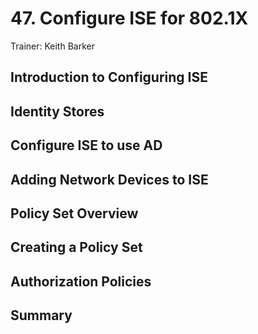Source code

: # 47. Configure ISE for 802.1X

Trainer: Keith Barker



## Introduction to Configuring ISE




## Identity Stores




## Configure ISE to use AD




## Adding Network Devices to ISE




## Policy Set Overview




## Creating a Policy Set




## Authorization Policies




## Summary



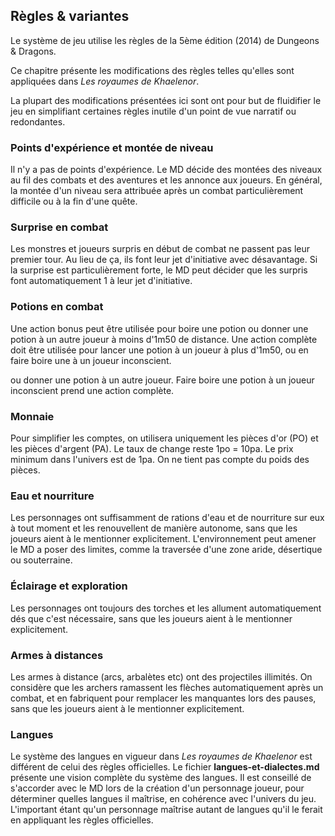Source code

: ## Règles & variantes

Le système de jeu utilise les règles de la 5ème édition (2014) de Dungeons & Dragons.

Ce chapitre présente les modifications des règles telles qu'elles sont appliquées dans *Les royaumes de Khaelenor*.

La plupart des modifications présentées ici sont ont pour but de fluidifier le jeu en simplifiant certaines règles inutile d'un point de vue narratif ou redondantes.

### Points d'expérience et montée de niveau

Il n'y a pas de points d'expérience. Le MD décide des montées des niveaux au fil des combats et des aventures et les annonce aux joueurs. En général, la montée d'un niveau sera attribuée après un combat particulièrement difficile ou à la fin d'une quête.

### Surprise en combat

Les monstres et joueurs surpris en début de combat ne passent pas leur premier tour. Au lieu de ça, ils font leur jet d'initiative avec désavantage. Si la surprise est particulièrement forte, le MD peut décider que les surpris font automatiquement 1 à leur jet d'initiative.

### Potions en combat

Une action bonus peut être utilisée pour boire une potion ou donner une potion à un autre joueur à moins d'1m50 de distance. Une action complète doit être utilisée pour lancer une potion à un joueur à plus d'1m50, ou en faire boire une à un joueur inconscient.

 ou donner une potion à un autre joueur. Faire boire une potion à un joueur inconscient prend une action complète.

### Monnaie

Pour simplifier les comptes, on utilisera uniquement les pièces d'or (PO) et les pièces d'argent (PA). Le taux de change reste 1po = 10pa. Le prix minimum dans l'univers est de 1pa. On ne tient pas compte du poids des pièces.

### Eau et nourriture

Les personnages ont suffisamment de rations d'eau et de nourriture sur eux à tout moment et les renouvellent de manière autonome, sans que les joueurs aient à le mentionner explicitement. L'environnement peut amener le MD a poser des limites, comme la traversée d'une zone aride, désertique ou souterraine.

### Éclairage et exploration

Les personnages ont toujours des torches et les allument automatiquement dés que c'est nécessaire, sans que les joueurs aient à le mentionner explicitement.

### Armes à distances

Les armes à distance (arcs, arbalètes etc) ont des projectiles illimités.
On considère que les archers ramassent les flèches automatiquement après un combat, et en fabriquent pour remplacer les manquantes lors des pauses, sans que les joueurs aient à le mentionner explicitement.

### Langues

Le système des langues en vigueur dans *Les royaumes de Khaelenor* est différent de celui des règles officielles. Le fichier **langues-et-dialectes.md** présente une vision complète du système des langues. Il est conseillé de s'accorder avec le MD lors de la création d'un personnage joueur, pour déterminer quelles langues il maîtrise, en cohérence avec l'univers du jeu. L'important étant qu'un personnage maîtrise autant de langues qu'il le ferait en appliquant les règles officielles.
--
» **What is being asked**
Check each line of the records for "Policy" and copy the ones that contain it.

» **Exercise answer**
## Policy Set Overview
## Creating a Policy Set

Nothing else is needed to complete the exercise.